Antes de lanzarme a alegar a nadie en defensa de mi derecho de autor, me puse a investigar y para mi azoro corroboré que los relatos que conforman la serie los habría escrito muchos años antes Rodolfo Walsh. Entonces yo me sentí el plagiario; pero, también recordé que las ideas, en tanto ideas, no tienen dueño y que muchas veces basta un cambio mínimo en una obra para que sea algo distinto, particular, ajeno a lo que uno pudo haber pensado sobre la base de una misma idea.
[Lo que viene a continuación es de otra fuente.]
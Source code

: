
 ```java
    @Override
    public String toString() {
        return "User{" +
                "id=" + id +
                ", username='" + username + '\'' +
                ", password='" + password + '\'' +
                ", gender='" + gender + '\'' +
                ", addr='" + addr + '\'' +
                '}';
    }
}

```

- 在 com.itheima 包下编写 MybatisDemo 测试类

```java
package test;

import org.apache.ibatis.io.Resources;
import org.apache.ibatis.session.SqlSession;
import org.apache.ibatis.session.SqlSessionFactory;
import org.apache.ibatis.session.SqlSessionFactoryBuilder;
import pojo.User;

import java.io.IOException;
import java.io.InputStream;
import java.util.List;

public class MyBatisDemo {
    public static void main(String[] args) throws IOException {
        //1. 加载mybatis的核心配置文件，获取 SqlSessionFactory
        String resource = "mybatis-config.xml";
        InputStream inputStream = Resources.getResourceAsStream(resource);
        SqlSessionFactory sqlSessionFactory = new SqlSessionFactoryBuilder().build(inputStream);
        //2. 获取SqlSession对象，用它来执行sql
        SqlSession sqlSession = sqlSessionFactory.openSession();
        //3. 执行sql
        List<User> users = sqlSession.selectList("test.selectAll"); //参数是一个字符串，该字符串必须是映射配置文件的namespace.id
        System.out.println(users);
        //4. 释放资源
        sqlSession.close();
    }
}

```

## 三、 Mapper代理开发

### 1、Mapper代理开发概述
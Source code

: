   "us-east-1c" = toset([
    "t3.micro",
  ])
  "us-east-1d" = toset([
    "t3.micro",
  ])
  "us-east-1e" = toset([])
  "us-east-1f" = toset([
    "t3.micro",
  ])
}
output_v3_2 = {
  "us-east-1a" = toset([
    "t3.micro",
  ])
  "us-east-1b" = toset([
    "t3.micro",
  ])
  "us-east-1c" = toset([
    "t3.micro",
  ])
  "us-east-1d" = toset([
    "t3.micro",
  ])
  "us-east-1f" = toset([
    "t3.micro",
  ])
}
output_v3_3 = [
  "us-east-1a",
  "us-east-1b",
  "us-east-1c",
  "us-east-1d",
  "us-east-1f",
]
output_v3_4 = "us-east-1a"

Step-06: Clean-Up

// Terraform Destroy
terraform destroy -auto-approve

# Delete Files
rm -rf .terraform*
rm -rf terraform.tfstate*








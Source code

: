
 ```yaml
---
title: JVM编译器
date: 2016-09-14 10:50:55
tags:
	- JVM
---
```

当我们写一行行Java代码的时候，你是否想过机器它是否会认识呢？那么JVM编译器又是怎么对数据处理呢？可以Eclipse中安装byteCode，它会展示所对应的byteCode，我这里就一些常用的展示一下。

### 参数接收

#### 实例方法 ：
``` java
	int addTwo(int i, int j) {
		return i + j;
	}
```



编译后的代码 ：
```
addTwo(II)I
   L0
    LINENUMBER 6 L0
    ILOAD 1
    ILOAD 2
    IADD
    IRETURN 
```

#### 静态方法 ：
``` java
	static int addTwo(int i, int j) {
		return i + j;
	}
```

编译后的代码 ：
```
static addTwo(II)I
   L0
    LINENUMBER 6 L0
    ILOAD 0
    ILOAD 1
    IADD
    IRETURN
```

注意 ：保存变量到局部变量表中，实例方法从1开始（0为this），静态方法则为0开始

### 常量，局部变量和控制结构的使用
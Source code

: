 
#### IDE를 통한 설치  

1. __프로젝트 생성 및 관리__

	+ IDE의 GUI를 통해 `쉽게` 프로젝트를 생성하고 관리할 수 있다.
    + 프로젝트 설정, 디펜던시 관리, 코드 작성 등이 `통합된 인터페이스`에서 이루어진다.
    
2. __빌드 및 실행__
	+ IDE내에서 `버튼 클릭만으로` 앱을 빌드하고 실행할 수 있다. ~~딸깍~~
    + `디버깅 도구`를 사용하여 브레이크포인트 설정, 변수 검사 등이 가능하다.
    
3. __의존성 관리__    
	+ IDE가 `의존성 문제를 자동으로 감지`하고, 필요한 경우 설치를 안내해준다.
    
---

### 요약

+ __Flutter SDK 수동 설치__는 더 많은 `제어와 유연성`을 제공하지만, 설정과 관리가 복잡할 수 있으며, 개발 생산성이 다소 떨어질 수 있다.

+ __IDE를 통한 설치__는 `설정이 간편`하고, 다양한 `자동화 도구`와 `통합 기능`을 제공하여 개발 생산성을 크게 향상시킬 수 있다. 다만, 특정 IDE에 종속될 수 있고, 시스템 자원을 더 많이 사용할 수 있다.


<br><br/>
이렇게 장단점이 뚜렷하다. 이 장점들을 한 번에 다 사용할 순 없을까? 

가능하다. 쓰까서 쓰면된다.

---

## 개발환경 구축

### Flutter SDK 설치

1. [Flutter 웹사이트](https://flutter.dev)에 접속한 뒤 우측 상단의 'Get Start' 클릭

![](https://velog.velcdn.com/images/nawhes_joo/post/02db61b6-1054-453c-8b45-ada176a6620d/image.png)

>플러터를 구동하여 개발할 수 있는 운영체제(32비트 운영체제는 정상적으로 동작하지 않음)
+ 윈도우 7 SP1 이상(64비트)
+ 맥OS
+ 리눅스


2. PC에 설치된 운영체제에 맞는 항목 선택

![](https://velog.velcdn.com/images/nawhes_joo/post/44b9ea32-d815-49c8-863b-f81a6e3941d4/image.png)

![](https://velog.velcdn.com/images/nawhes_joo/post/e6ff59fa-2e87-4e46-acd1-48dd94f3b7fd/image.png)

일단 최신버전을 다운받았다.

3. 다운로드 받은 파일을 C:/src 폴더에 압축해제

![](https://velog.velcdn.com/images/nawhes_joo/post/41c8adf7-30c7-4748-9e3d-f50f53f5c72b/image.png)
Las ideas son solo indicios, iluminaciones con capacidad de hacernos ver las cosas de una manera digamos general a partir de las cuales cada uno de nosotros podemos elaborar, construir lo que, en nuestra interpretación, tiene para darnos y conducirnos esa idea. De ahí que lo que las leyes protegen sean las obras terminadas y hasta cierto punto y medida.
Una simple búsqueda con las tecnologías modernas o hasta en una biblioteca, a la vieja usanza amanuense, puede darnos una lista de obras escritas bajo un mismo título, pero cuyo contenido implica puntos de vista diferentes, temáticas distintas, géneros variopintos, y pueden estar dirigidas naturalmente a públicos propios y separados. Cada obra, pues, es independiente del autor fuera de algunos rasgos menores, por ejemplo estilísticos, que permiten identificar la autoría, si bien es cierto también que, como ocurre con obras pictóricas, dichos rasgos pueden ser falsificables en la tarea de crear réplicas casi exactas, clisés, reproducciones.
Escribo estas líneas en medio de una de las pandemias más serias que ha vivido la humanidad en los recientes dos siglos XX y XXI y hoy comprendo que las ideas son como esos virus que no sabemos de donde provienen, cómo surgieron, pero que cada vez que nos infectan adquieren la potencia para replicarse y transformarse en variantes más contagiosas, mortales, determinantes de la vida y duración de una obra específica.
Estas Variaciones Walsh me llevaron, sin que yo pudiera sospechar, al hallazgo de mi personal soberbia compartida con muchos otros autores que, engreídos de la propia capacidad creadora olvidamos que no somos los engendradores de ideas, sino que solo abrevamos del universo y, si tenemos suerte, alguna se enquista en nuestro afán para habitarnos y dictarnos las reglas con que espera que la difundamos. Cada obra hecha, entonces, es un vector de dispersión de ideas y cada que nos acercamos a las obras humanas corremos el bendito riesgo de quedar en riesgo de volvernos huéspedes de esas ideas huérfanas en busca de un hogar donde engendrarse para ser, así sea como copias.